Hackerama shares your pain, but keeps their pay
When are the layoffs going to begin in the state’s hackeramas like Massport and the University of Massachusetts?
I mean, fair’s fair, isn’t it? If sales clerks in strip malls and waitresses and line cooks who are making short money doing real jobs are going to end up broke and collecting unemployment, what about all the overpaid hacks on the state payroll who are being given what amounts to yet another paid vacation?
The commonwealth has a “rainy day fund” stuffed with billions of dollars for alleged emergencies. This is what the kleptocrats on Beacon Hill will be dipping into as tax revenues crater to keep the good times rolling for their friends and relatives on the public dole.
The governor, Tall Deval, hasn’t totally shut down the Dreaded Private Sector yet, but things are moving into that direction. Next door, in New York, Gov. Andrew “Baby Doc” Cuomo has already ordered the closure of all “non-essential” businesses.
If it’s your business, or you’re getting a paycheck from one, you are not likely to consider the enterprise “non-essential.”
UMass, on the other hand. …
Two headlines from Satuday’s Wall Street Journal: “Downturn Could Cost 5 Million Jobs,” and “Low Wage Workers Face Brunt of Coronavirus Crisis.”
Massport, on the other hand. …
Of course no police or firefighters or EMTs or hospital personnel should face the prospect of losing their jobs. Obviously they are “essential.”
But most of the public sector is anything but. Let’s start with UMass. It’s shut down, for all practical purposes. Check out the UMass salaries on the Herald website. Just scroll down the first thousand or so, say, to the $200,000 level. Tell me who’s more essential to anyone’s life — the UMass “staff administrator” making $252,591 a year, or the single mom handling take-out at your favorite fast-food hamburger joint.
Who has a job affecting more people’s lives — your laid-off local dental hygienist, or UMass’ “assistant to the president” who makes $245,364.91?
A friend of mine flew out of Logan Airport Friday night to West Palm. He was one of four passengers on the flight. I don’t think Massport is collecting a lot of their customary exorbitant “fees” this weekend.
So when is Massport going to start its reductions-in-force (RIFs), like everybody in the Dreaded Private Sector?
As I mentioned here last week, Massport now has a “deputy director, state affairs and community affairs,” for $130,000 a year, as well as a “deputy director, community relations and federal affairs,” for $129,375 a year.
Do you think either of those two legacy hacks is worried about having to lift their snouts from the trough?
Of course not. They’ll be “telecommuting,” wink wink nudge nudge.
The chairwoman of Massport, an old Mitt Romney hack, makes $360,000, and the guy she beat out for the job got a $311,000-a-year consolation sinecure.
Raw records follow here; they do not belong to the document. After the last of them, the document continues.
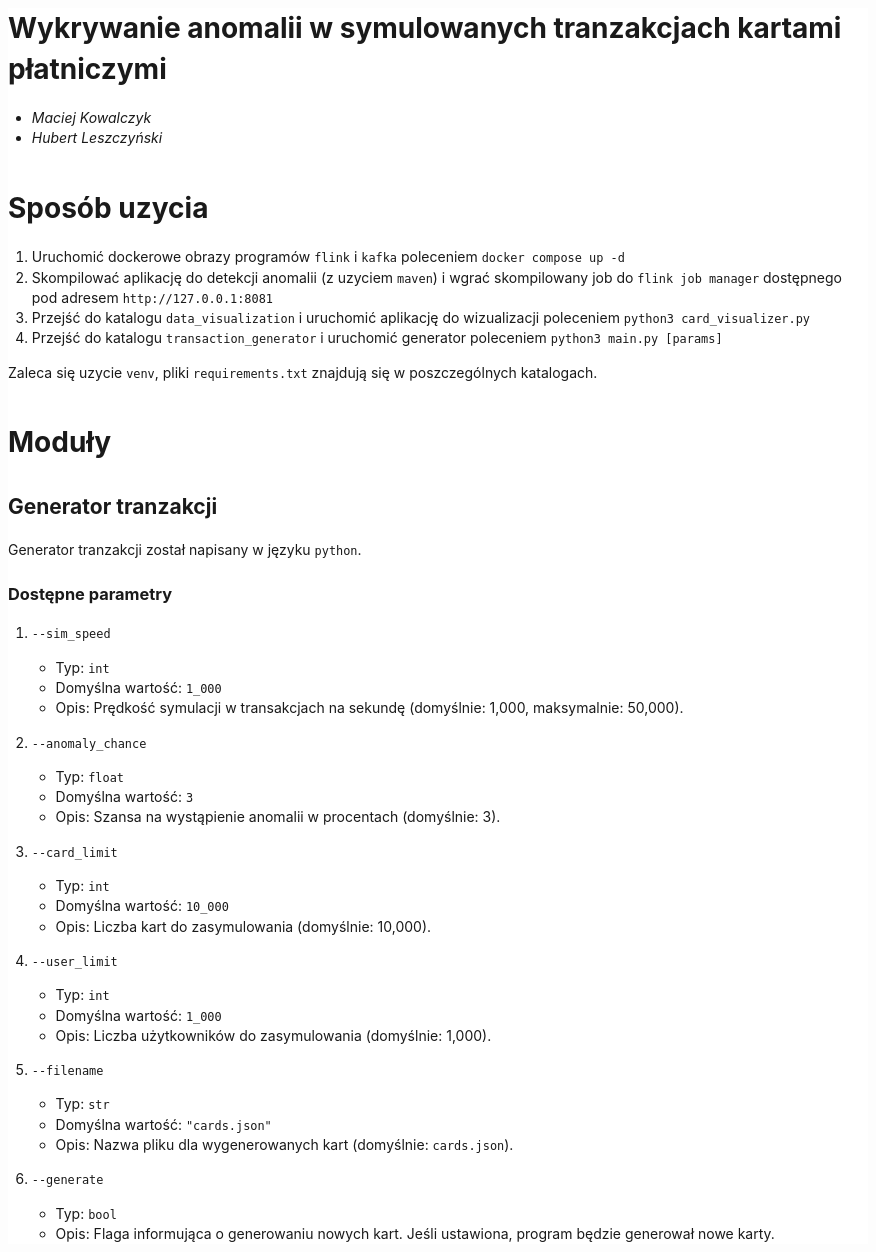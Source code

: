 # Wykrywanie anomalii w symulowanych tranzakcjach kartami płatniczymi
- *Maciej Kowalczyk*
- *Hubert Leszczyński*

# Sposób uzycia
1. Uruchomić dockerowe obrazy programów `flink` i `kafka` poleceniem `docker compose up -d`
2. Skompilować aplikację do detekcji anomalii (z uzyciem `maven`) i wgrać skompilowany job do `flink job manager` dostępnego pod adresem `http://127.0.0.1:8081`
3. Przejść do katalogu `data_visualization` i uruchomić aplikację do wizualizacji poleceniem `python3 card_visualizer.py`
4. Przejść do katalogu `transaction_generator` i uruchomić generator poleceniem `python3 main.py [params]`

Zaleca się uzycie `venv`, pliki `requirements.txt` znajdują się w poszczególnych katalogach.

# Moduły

## Generator tranzakcji
Generator tranzakcji został napisany w języku `python`. 

### Dostępne parametry
1. `--sim_speed`
   - Typ: `int`
   - Domyślna wartość: `1_000`
   - Opis: Prędkość symulacji w transakcjach na sekundę (domyślnie: 1,000, maksymalnie: 50,000).

2. `--anomaly_chance`
   - Typ: `float`
   - Domyślna wartość: `3`
   - Opis: Szansa na wystąpienie anomalii w procentach (domyślnie: 3).

3. `--card_limit`
   - Typ: `int`
   - Domyślna wartość: `10_000`
   - Opis: Liczba kart do zasymulowania (domyślnie: 10,000).

4. `--user_limit`
   - Typ: `int`
   - Domyślna wartość: `1_000`
   - Opis: Liczba użytkowników do zasymulowania (domyślnie: 1,000).

5. `--filename`
   - Typ: `str`
   - Domyślna wartość: `"cards.json"`
   - Opis: Nazwa pliku dla wygenerowanych kart (domyślnie: `cards.json`).

6. `--generate`
   - Typ: `bool`
   - Opis: Flaga informująca o generowaniu nowych kart. Jeśli ustawiona, program będzie generował nowe karty.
We all get why the retail and hospitality industries have to fire people — if there’s no revenue coming in, the owners can’t pay the workers, the vendors, the landlords or the banks, not to mention themselves.
The politicians always lecture us that we’re all in this together, until something like this happens, when we find out we’re not, actually. If my daughter has her hours cut back because nobody’s walking through the doors of the business she works at, what about the payroll Charlies at the courthouses?
Nobody’s walking through those courthouse doors either.
House Speaker Bob DeLeo had no problems with shutting down vaping sales last year and throwing hundreds out of work until the taxes were raised to 75%. Now, he wants to jack up the state’s gasoline taxes by a nickel (a bargain compared to Tall Deval’s plan to raise them 26 cents per gallon).
So why doesn’t the unindicted co-conspirator tighten his 50-inch belt for a change — how about an unpaid furlough for DeLeo’s $142,515-a-year godson in the now-not-busy-at-all hack-infested Probation Department? And maybe the godson can take along the college-dropout wife of DeLeo lieutenant Tom Petrolati, who makes $134,786 a year for doing … whatever.
On Friday night, with taxpayers sweating the economic dislocations that are coming our way, the hackerama officially announced what we told you weeks ago — none of the crooked Massachusetts state troopers are going to lose their pensions just because they embezzled a few hundred thousand dollars from the taxpayers.
Fourteen of them are already retired. These greedy, crooked cops suffered no consequences for their crimes — they haven’t even had to make restitution for the money they stole — and now their kisses in the mail range from $69,000 to $106,000 a year.
A failed candidate for president used to say that there were “two Americas.” He was right, just not in the way he meant it.
In one America, the hacks are planning how they’re going to enjoy this latest paid vacation. In the other America, people who actually keep the nation running are wondering how they’re going to put food on the table … and pay for the pensions of the crooked state police.